◆ About this task: Once you reach the line containing "to read the" in the data below, restate each line word for word up to and including the one containing "ecm & M-SP-UIP & h11 & svmr".

Collected data
◇ ◇ ◇
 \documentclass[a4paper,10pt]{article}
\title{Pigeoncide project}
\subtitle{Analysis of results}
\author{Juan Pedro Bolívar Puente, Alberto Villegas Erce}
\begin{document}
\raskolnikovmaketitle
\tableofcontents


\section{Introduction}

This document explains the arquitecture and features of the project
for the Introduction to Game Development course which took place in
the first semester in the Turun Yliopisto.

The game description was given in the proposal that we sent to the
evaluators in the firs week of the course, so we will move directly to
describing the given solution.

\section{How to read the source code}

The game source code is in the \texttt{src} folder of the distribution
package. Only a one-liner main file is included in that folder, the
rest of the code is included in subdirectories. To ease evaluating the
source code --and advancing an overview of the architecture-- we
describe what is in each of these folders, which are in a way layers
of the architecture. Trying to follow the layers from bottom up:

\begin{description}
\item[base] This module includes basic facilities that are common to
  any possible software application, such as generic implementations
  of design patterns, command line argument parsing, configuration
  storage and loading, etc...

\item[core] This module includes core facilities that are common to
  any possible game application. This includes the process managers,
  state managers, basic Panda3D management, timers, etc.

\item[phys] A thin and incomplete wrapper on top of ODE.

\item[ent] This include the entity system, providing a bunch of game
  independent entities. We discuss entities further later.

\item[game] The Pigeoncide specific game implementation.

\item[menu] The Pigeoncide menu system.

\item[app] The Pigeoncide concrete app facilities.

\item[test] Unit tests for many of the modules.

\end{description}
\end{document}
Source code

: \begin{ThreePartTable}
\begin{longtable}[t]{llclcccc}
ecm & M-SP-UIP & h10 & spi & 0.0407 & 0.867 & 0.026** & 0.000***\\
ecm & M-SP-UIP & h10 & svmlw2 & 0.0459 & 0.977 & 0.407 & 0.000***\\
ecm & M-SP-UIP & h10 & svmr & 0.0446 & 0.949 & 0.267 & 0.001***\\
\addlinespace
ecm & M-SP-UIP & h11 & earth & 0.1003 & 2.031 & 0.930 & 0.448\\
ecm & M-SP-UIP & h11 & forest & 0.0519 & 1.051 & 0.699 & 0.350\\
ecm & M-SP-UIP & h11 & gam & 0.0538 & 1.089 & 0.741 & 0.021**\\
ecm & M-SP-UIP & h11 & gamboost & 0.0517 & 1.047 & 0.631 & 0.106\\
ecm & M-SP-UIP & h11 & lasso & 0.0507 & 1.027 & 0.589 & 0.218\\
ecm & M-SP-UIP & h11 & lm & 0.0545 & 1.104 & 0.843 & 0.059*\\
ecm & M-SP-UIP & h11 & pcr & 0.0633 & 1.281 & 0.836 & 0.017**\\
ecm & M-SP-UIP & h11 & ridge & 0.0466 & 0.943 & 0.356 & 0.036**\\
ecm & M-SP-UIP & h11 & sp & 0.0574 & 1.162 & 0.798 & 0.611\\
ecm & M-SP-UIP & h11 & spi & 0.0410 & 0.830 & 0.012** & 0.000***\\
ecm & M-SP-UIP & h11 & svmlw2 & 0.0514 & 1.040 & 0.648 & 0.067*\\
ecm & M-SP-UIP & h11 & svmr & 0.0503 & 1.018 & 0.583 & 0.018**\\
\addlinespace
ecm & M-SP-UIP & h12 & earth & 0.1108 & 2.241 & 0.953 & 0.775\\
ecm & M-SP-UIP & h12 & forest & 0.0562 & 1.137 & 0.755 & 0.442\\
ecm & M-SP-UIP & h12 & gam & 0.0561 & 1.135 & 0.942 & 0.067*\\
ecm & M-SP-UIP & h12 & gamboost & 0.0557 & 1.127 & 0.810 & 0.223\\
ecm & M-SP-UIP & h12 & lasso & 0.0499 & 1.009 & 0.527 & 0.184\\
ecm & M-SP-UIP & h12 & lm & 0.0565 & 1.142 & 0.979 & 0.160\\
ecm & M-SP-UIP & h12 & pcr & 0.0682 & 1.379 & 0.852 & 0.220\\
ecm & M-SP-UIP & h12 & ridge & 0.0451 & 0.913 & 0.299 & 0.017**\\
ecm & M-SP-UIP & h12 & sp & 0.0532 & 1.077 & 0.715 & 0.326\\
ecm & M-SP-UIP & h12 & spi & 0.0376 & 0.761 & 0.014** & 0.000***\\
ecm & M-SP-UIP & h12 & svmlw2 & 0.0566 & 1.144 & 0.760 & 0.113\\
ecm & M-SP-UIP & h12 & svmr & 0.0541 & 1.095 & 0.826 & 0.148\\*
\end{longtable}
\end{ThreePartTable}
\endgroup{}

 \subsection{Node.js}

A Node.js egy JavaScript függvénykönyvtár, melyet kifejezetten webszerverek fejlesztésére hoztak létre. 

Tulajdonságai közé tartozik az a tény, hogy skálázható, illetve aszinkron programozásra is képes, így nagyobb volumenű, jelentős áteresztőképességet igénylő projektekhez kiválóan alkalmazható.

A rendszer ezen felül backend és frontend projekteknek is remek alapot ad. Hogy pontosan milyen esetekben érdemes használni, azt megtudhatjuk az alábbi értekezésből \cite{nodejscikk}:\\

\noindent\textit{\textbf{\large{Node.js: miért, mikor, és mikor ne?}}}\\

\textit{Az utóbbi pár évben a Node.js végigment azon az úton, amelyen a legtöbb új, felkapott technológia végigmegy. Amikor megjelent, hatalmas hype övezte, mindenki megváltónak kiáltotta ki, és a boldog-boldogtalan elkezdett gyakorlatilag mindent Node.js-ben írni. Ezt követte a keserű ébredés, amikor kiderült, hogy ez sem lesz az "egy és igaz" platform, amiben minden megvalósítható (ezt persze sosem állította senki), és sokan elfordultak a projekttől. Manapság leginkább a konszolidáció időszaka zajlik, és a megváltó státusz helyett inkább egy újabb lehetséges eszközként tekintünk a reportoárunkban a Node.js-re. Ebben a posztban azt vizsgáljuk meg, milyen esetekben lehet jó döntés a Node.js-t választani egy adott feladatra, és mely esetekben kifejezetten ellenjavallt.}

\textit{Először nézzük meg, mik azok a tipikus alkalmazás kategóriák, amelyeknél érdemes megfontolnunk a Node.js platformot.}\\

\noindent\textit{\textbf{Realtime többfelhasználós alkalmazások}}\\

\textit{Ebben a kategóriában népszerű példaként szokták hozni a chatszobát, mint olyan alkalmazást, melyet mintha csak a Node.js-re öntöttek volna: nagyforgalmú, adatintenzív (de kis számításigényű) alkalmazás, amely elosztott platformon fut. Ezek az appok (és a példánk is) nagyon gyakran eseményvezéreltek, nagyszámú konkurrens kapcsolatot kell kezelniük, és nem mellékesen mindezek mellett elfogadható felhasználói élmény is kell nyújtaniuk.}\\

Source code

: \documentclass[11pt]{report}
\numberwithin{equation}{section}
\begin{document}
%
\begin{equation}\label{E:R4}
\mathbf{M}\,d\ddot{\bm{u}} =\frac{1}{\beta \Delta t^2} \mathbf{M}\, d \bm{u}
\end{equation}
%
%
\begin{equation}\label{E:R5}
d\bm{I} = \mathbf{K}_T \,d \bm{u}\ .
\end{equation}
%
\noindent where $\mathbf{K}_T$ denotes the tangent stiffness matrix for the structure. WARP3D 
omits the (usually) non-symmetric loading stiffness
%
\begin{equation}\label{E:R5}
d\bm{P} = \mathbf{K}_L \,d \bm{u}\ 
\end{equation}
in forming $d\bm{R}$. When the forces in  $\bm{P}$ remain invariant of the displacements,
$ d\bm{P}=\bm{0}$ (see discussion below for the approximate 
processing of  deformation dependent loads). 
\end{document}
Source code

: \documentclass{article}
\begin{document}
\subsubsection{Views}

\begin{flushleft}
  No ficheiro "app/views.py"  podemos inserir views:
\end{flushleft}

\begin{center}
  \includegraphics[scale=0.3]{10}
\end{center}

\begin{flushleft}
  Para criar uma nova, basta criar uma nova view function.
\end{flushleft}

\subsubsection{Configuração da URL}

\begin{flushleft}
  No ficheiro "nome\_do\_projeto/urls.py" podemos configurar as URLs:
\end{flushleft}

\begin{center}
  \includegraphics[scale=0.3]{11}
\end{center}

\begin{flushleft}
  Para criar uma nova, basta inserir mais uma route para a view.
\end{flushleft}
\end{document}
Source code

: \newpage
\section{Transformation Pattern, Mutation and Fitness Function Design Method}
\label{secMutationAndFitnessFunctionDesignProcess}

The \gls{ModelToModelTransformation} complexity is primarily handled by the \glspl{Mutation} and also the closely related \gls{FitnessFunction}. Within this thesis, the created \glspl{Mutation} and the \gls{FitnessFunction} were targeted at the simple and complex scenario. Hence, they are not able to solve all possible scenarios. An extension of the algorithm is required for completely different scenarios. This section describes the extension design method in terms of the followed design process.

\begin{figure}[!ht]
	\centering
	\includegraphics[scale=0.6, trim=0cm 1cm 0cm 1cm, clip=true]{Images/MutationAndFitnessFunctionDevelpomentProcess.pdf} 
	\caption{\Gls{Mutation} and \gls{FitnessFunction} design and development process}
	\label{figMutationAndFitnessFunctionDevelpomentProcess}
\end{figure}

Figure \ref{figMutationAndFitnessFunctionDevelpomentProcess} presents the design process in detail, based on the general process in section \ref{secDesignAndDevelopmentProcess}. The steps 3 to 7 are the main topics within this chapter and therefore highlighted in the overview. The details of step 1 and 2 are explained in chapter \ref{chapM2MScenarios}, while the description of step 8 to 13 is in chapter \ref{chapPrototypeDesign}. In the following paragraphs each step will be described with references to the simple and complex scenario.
◇ ◇ ◇
◆ Answer for the task:
\section{How to read the source code}

The game source code is in the \texttt{src} folder of the distribution
package. Only a one-liner main file is included in that folder, the
rest of the code is included in subdirectories. To ease evaluating the
source code --and advancing an overview of the architecture-- we
describe what is in each of these folders, which are in a way layers
of the architecture. Trying to follow the layers from bottom up:

\begin{description}
\item[base] This module includes basic facilities that are common to
  any possible software application, such as generic implementations
  of design patterns, command line argument parsing, configuration
  storage and loading, etc...

\item[core] This module includes core facilities that are common to
  any possible game application. This includes the process managers,
  state managers, basic Panda3D management, timers, etc.

\item[phys] A thin and incomplete wrapper on top of ODE.

\item[ent] This include the entity system, providing a bunch of game
  independent entities. We discuss entities further later.

\item[game] The Pigeoncide specific game implementation.

\item[menu] The Pigeoncide menu system.

\item[app] The Pigeoncide concrete app facilities.

\item[test] Unit tests for many of the modules.

\end{description}
\end{document}
Source code

: \begin{ThreePartTable}
\begin{longtable}[t]{llclcccc}
ecm & M-SP-UIP & h10 & spi & 0.0407 & 0.867 & 0.026** & 0.000***\\
ecm & M-SP-UIP & h10 & svmlw2 & 0.0459 & 0.977 & 0.407 & 0.000***\\
ecm & M-SP-UIP & h10 & svmr & 0.0446 & 0.949 & 0.267 & 0.001***\\
\addlinespace
ecm & M-SP-UIP & h11 & earth & 0.1003 & 2.031 & 0.930 & 0.448\\
ecm & M-SP-UIP & h11 & forest & 0.0519 & 1.051 & 0.699 & 0.350\\
ecm & M-SP-UIP & h11 & gam & 0.0538 & 1.089 & 0.741 & 0.021**\\
ecm & M-SP-UIP & h11 & gamboost & 0.0517 & 1.047 & 0.631 & 0.106\\
ecm & M-SP-UIP & h11 & lasso & 0.0507 & 1.027 & 0.589 & 0.218\\
ecm & M-SP-UIP & h11 & lm & 0.0545 & 1.104 & 0.843 & 0.059*\\
ecm & M-SP-UIP & h11 & pcr & 0.0633 & 1.281 & 0.836 & 0.017**\\
ecm & M-SP-UIP & h11 & ridge & 0.0466 & 0.943 & 0.356 & 0.036**\\
ecm & M-SP-UIP & h11 & sp & 0.0574 & 1.162 & 0.798 & 0.611\\
ecm & M-SP-UIP & h11 & spi & 0.0410 & 0.830 & 0.012** & 0.000***\\
ecm & M-SP-UIP & h11 & svmlw2 & 0.0514 & 1.040 & 0.648 & 0.067*\\
ecm & M-SP-UIP & h11 & svmr & 0.0503 & 1.018 & 0.583 & 0.018**\\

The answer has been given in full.